If you don't know what an overlocker is, don't worry. Many people start sewing without knowing about this valuable "tool," and it's possible to continue sewing without it. But what it does is pretty handy.
An overlocker is a machine that uses multiple threads to enclose, sew, and trim the seam. That's right, most overlockers have a little running blade which is pretty intimidating.
But, how did people finish seams before these inventions came to the industrial scene and eventually to home sewers? The old-fashioned way, that's how! You can turn to traditional seams such as the zig-zag, French seams, turn and stitch, and more.
Sew your seam as usual and then press it open. Run a zig-zag stitch over each exposed raw edge creating two lines of zig-zag stitches. Alternatively, you can press your seams to one side and only zig-zag over that one exposed edge.
Don’t know how to sew a pin and sew a seam? Learn how to easily pin and sew your seam.
French seams are amazing, and once you figure it out, extremely easy. They can deliver a high-quality and professional finish on any seam, and most people come across them in sheets or other blanket designs. However, you can often make them work for garments and other projects as well.
Start by putting the wrong sides of the two fabrics together with a 1/4-inch seam allowance. Then trim the edges down and press the fabrics together. Turn the fabric and encase your raw edges in a second seam.
This seam stitch is also known as the “clean finish.” Take your seam and press it open. Then measure your seam allowance and initially turn over about a third of that allowance. Treat each side separately.
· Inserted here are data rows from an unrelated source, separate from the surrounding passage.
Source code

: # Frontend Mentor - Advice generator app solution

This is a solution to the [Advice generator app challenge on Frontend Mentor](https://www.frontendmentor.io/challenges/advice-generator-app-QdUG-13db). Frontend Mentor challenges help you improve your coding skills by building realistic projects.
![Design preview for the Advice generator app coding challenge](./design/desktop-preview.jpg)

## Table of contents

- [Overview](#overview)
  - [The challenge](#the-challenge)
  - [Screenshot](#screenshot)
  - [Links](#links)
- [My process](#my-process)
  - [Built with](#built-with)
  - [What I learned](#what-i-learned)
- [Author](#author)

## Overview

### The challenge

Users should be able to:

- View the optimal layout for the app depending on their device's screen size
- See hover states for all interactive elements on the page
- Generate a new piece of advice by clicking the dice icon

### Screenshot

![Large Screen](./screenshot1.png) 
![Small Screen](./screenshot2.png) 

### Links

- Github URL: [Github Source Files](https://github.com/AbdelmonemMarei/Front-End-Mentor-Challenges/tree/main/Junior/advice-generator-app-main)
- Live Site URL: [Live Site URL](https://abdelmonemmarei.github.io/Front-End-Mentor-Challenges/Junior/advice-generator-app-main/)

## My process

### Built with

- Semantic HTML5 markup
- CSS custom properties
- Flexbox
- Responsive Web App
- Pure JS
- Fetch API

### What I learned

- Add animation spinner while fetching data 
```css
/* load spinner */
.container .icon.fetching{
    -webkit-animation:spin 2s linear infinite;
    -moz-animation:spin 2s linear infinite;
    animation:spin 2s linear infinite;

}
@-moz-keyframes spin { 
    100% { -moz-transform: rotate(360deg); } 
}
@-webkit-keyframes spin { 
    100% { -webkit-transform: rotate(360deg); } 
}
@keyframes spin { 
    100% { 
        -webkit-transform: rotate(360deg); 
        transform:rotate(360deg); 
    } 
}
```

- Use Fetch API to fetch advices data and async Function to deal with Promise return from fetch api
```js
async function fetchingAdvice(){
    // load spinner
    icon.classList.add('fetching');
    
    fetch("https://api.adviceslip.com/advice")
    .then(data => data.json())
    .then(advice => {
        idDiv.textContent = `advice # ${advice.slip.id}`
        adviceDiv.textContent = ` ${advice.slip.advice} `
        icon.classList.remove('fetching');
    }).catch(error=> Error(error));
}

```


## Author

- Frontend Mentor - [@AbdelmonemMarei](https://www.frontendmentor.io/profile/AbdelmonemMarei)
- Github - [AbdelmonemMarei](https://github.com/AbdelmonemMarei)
For example, if your seam allowance is 1.5 cm then turn half of a centimeter under the edge and go over it with a straight stitch (over both separate seams) as close to the fold as you dare
The mock overlock is usually a single preset stitch on a sewing machine an overedge or overcast. This stitch is pretty easy and works well on nearly any fabric but is especially a good fit for knit fabrics.
Create a normal seam and then press them open. Go over the raw edge with pinking shears and cut the pieces. The effect is a professional seam that has a fun element at play. Not to mention it saves a ton of time because you're stitching one seam.
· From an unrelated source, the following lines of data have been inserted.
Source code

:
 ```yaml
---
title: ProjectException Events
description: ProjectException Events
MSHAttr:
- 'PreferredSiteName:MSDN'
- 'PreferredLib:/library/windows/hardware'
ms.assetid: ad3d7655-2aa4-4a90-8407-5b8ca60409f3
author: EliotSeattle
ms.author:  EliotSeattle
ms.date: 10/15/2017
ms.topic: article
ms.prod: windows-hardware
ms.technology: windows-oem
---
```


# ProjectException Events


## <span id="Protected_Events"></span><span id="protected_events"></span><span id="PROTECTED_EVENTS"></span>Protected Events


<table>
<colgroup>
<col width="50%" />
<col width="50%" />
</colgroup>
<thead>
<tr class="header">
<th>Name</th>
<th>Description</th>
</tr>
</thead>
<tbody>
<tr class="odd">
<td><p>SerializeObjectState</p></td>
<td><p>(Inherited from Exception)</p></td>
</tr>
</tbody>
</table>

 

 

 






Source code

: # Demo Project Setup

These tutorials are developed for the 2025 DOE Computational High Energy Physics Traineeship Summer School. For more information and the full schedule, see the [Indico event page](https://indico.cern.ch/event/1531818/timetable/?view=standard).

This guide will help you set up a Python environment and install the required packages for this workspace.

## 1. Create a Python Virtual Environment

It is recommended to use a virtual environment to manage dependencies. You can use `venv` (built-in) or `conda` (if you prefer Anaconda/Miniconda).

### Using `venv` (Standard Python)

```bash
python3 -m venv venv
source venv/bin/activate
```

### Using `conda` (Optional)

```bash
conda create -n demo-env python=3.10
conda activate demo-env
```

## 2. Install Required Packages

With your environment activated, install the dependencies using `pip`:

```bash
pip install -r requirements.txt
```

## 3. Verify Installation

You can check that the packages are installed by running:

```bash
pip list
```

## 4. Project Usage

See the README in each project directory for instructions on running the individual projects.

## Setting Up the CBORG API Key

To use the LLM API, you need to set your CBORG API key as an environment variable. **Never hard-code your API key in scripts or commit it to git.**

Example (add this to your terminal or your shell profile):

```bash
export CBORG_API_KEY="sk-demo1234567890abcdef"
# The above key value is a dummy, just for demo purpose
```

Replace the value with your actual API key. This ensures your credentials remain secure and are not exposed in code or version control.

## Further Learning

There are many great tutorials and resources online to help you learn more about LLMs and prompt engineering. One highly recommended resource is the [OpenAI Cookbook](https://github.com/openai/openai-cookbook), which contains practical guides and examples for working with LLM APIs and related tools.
Ideally, you'll only use this on fabric that doesn't gray and won't go through a ton of wear and tear. Cotton blends are perfect for this, and it's great for bags or accessories.
Like many other seams, the bound edge seam goes by other names as well. Originally called the Hong Kong seam and modernly called the bias bound seam, they all refer to the same method. These seams are known for being present in couture and showcase exceptional quality for the garment.
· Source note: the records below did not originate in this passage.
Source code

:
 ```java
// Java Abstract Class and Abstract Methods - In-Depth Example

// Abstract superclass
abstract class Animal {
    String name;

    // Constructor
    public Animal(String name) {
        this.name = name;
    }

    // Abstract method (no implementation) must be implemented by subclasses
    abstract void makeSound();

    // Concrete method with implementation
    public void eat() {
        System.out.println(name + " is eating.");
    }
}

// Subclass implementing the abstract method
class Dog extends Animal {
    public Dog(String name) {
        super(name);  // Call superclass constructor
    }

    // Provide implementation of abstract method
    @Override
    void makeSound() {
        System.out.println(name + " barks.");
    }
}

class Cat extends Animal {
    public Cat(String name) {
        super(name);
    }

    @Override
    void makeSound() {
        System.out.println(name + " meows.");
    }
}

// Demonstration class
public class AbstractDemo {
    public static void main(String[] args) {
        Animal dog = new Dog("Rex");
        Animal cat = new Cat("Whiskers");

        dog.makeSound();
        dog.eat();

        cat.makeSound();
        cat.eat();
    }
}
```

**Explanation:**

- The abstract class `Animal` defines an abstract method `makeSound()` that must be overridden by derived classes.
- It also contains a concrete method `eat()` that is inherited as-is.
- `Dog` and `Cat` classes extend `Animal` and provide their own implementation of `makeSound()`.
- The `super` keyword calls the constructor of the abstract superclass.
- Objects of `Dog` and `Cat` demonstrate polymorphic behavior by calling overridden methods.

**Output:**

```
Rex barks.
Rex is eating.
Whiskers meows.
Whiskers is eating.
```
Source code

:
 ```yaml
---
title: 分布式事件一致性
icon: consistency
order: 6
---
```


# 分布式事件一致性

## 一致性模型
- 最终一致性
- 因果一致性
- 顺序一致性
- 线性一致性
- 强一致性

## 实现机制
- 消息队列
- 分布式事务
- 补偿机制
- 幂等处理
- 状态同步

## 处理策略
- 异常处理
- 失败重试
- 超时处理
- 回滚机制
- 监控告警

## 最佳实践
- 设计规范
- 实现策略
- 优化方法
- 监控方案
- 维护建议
Take bias tape and wrap it around your raw seam edges. Then stitch them into the bias fold closing the bias tightly around the raw edge.
Or, sew your seam and then press it open. Sew the bias into the seam right-side in if using a pattern with a 1/4-inch seam allowance. Then fold the bias over the seam and around the other raw edge and press it again. Then stitch into the bias seam, and it should hit in such a way that you can’t see the straight stitch.
There are many ways to achieve this stitch, and you could even use a bias binder foot that will make the whole process much easier. If you’re determined to learn this stitch, then you need to focus and take your time to space your stitching appropriately. Work slowly.